*** Opening Data shown ***

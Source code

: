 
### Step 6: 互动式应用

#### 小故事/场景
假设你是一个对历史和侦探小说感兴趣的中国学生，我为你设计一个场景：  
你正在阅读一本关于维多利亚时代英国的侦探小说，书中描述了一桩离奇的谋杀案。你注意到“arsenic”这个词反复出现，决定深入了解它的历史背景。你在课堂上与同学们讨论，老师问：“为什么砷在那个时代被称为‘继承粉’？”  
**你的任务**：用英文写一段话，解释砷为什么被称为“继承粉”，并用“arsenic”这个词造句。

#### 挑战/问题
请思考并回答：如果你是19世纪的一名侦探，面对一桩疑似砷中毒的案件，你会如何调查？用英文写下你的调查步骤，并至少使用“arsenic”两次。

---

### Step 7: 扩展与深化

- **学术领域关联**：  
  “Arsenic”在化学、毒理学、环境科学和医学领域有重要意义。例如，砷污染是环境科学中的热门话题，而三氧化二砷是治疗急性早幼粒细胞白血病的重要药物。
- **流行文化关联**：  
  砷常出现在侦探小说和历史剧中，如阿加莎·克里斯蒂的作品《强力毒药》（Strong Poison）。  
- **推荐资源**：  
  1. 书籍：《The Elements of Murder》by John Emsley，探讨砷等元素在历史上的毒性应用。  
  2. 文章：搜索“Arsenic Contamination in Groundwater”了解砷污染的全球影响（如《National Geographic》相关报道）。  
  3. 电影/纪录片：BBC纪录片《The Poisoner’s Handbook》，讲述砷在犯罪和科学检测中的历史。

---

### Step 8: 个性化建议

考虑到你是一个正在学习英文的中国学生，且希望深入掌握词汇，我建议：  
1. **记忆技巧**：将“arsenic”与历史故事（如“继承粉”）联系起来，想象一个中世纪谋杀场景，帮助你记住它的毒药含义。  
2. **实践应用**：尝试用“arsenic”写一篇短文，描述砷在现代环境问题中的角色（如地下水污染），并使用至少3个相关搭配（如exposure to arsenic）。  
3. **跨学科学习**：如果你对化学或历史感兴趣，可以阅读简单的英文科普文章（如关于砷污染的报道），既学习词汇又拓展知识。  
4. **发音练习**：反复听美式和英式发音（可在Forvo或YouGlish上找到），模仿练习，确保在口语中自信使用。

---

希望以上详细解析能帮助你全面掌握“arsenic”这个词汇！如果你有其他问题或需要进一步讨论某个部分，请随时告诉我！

*** Closing Data shown ***

Task:
In the listing above, find the line that contains "3. **跨学科学习**：如". Write it out exactly, along with each line after it up to and including the last.

Task response:
3. **跨学科学习**：如果你对化学或历史感兴趣，可以阅读简单的英文科普文章（如关于砷污染的报道），既学习词汇又拓展知识。  
4. **发音练习**：反复听美式和英式发音（可在Forvo或YouGlish上找到），模仿练习，确保在口语中自信使用。

---

希望以上详细解析能帮助你全面掌握“arsenic”这个词汇！如果你有其他问题或需要进一步讨论某个部分，请随时告诉我！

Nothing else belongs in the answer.